The Demise of Buy-and-Hold?
Did you know that waves are an optical illusion (at least to a physicist)?
While individual waves move forward — often at a locomotive speed, as in the case of a tsunami — the water molecules in them are actually stationery (more accurately, they move up and down, but end up in the same place).
Is the stock market the same way?
To a casual observer, individual stocks and even broader indices appear to make dramatic, up-and-down moves, but the overall, long-term effect is . . . nil.
So, after all the tumult of the last decade-plus, the Dow Jones Industrial Average is essentially back where it started (around 12,500).
Implications
What does that mean for individual investors, and the markets broadly?
I see two main consequences.
One. Emphasis on dividends.
Even if the stocks you hold make a round-trip, if they’ve paid a healthy dividend in the meantime, you’re ahead.

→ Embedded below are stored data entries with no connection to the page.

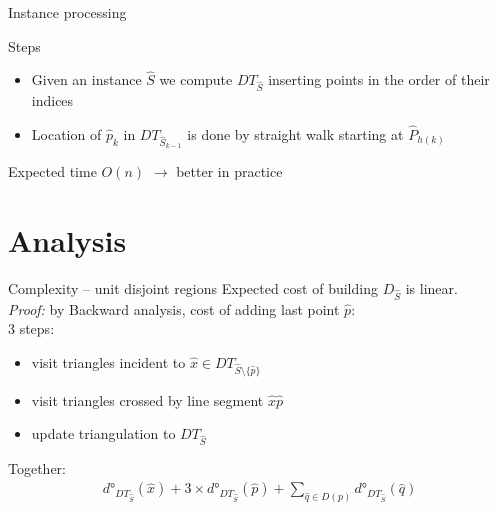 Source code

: \documentclass{beamer}
\begin{document}
\begin{frame}{Instance processing}
  \begin{block}{Steps}
    \begin{itemize}
     \item Given an instance $\hat{S}$ we compute $DT_{\hat{S}}$ inserting points in the order of their indices
     \item Location of $\hat{p}_k$ in $DT_{\hat{S}_{k-1}}$ is done by straight walk starting at $\hat{P}_{h(k)}$
    \end{itemize}
  \end{block}
  
  \begin{block}{Expected time}
    $O(n)$ $\rightarrow$ better in practice
  \end{block}
  
\end{frame}


\section{Analysis}
\frame{\tableofcontents[currentsection]}

\begin{frame}

\end{frame}

\begin{frame}{Complexity -- unit disjoint regions}
Expected cost of building $D_{\hat{S}}$ is linear.
\\
\textit{Proof:} by Backward analysis, cost of adding last point $\hat{p}$:\\
3 steps:
\begin{itemize}
\item visit triangles incident to $\hat{x} \in DT_{\hat{S} \setminus \{\hat{p}\}}$
\item visit triangles crossed by line segment $\hat{x}\hat{p}$
\item update triangulation to $DT_{\hat{S}}$
\end{itemize}

Together: 
\begin{gather*}
d°_{DT_{\hat{S}}}(\hat{x}) + 3 \times d°_{DT_{\hat{S}}}(\hat{p}) + \sum_{\hat{q} \in D(p)} d°_{DT_{\hat{S}}}(\hat{q})
\end{gather*}

\end{frame}
\end{document}
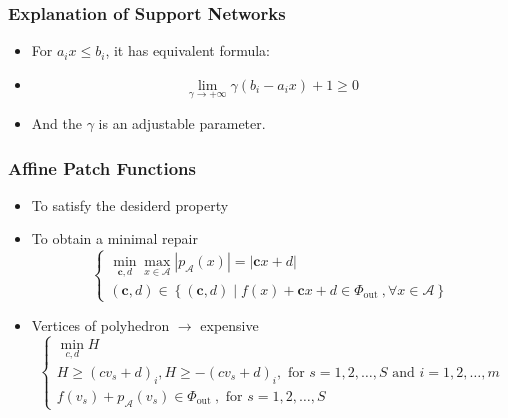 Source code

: \documentclass[aspectratio=169 %
,serif,mathserif]{beamer}
\begin{document}
\begin{frame}
	\frametitle{Explanation of Support Networks}
	\begin{itemize}
		\item For $a_i x \leq b_i$, it has equivalent formula:
		\item \begin{equation}
			\lim\limits_{\gamma \to+\infty}  \gamma(b_i -a_ix) + 1 \geq 0 
		\end{equation}
		\item And the $\gamma$ is an adjustable parameter.
	\end{itemize}	
\end{frame}



\begin{frame}
	\frametitle{Affine Patch Functions}
	\begin{itemize}
		\item To satisfy the desiderd property
		\item To obtain a minimal repair \pause
		\begin{equation}
			\left\{\begin{array}{l}
				\min _{\boldsymbol{c}, d} \max _{x \in \mathcal{A}}\left|p_{\mathcal{A}}(x)\right|=|\boldsymbol{c} x+d| \\
				(\boldsymbol{c}, d) \in\left\{(\boldsymbol{c}, d) \mid f(x)+\boldsymbol{c} x+d \in \Phi_{\text {out }}, \forall x \in \mathcal{A}\right\}
				\end{array}\right.
		\end{equation}\pause
		\item Vertices of polyhedron $\to$ expensive
		\begin{equation}
			\left\{\begin{array}{l}
				\min _{c, d} H \\
				H \geq\left(c v_s+d\right)_i, H \geq-\left(c v_s+d\right)_i, \text { for } s=1,2, \ldots, S \text { and } i=1,2, \ldots, m \\
				f\left(v_s\right)+p_{\mathcal{A}}\left(v_s\right) \in \Phi_{\text {out }}, \text { for } s=1,2, \ldots, S
				\end{array}\right.
		\end{equation}
	\end{itemize}
\end{frame}
\end{document}
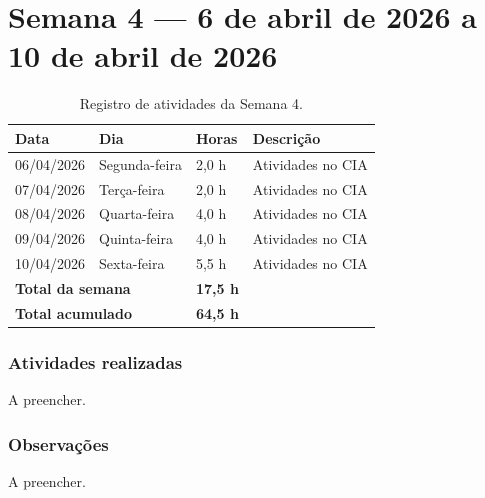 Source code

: 
\section{Semana 4 --- 6 de abril de 2026 a 10 de abril de 2026}

\begin{table}[H]
\centering
\caption{Registro de atividades da Semana 4.}
\begin{tabular}{llll}
\toprule
\textbf{Data} & \textbf{Dia} & \textbf{Horas} & \textbf{Descrição} \\
\midrule
06/04/2026 & Segunda-feira & 2,0 h & Atividades no CIA \\
07/04/2026 & Terça-feira & 2,0 h & Atividades no CIA \\
08/04/2026 & Quarta-feira & 4,0 h & Atividades no CIA \\
09/04/2026 & Quinta-feira & 4,0 h & Atividades no CIA \\
10/04/2026 & Sexta-feira & 5,5 h & Atividades no CIA \\
\midrule
\multicolumn{2}{l}{\textbf{Total da semana}} & \textbf{17,5 h} & \\
\multicolumn{2}{l}{\textbf{Total acumulado}} & \textbf{64,5 h} & \\
\bottomrule
\end{tabular}
\end{table}

\subsubsection*{Atividades realizadas}

A preencher.

\subsubsection*{Observações}

A preencher.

So, stocks like Johnson & Johnson, Philip Morris, etc. become obvious choices (perhaps a little too obvious: they’ve already had big runs).
Two. The demise of “buy-and-hold” as a strategy.
Generations of investors — myself included — have been raised on the notion that, while individual stock-picking is folly, holding a diversified portfolio of stocks long-term puts the odds decidedly in your favor.
If that assumption is now shown to be flawed . . . trillions of long-term capital now committed to equities may decide to look for better returns elsewhere.